River Dog wrote:Just an FYI with no particular statement to make, as of Week 15, PFF has the top 10 offensive lines ranked, in order, the Eagles (12-2), Lions (12-2), Broncos (9-5), Bucs (8-6), Bills (11-3), Packers (10-4), Commanders (9-5), Chiefs (15-1), Vikings (12-2), and Panthers (3-11).
Where are the Seahawks? We're ranked 29th, and that's up one spot from the previous week.
Thanks for the info. I have not noticed that O-line quality is what separates the winners from the losers. It's never a bad thing to have a good O-line even in the modern day, but it isn't the era of the Hogs or the Dallas O-line in the 90s. And given the tight salary caps, something had to give and that was the O-line. You can't pay all these skill positions huge money and expect to have a top flight O-line as well like you could in the pre-salary cap era.

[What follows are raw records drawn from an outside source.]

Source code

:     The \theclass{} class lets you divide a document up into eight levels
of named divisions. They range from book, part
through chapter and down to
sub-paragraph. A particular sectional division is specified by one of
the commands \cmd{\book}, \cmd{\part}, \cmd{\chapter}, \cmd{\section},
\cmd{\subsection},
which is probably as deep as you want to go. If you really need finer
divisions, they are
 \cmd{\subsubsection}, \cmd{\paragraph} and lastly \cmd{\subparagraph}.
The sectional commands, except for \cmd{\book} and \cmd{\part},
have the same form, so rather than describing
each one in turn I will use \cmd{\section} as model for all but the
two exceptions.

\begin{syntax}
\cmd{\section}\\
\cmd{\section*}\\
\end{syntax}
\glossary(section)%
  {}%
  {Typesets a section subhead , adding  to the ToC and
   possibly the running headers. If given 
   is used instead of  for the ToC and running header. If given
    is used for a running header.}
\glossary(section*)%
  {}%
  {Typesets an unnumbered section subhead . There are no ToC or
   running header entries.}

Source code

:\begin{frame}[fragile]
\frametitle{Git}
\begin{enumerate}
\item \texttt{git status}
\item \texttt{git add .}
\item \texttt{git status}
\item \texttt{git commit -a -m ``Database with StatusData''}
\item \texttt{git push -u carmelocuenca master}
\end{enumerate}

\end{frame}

Which is why if I were designing an O-line strategy, I would build one side really strong, the left. I would also have focused less on a right tackle and more on a high level left guard. If you get one side of your O-line solid in the modern day, you can have a little leeway with the other side. But this strategy of trying to draft two quality tackles while treating the middle of your line like its a joke with low draft picks and converted D-lineman is a dumb strategy even in the modern era.
O-line more than any other unit needs to play together and build communication. If you can do that with at least one side of your O-line, then you can play the draft new guy game or sign someone cheaper on the other side. But leaving the middle of the line a joke of low draft picks and constant rotation is one of the worst management errors I've seen from Schneider and Pete Carroll. I'm hoping Schneider shows he is not following that strategy as it's a bad one. Who cares how good your tackles are if a DT is ripping through the middle of your line creating holes for the backers or your guards can't handle inside stunts.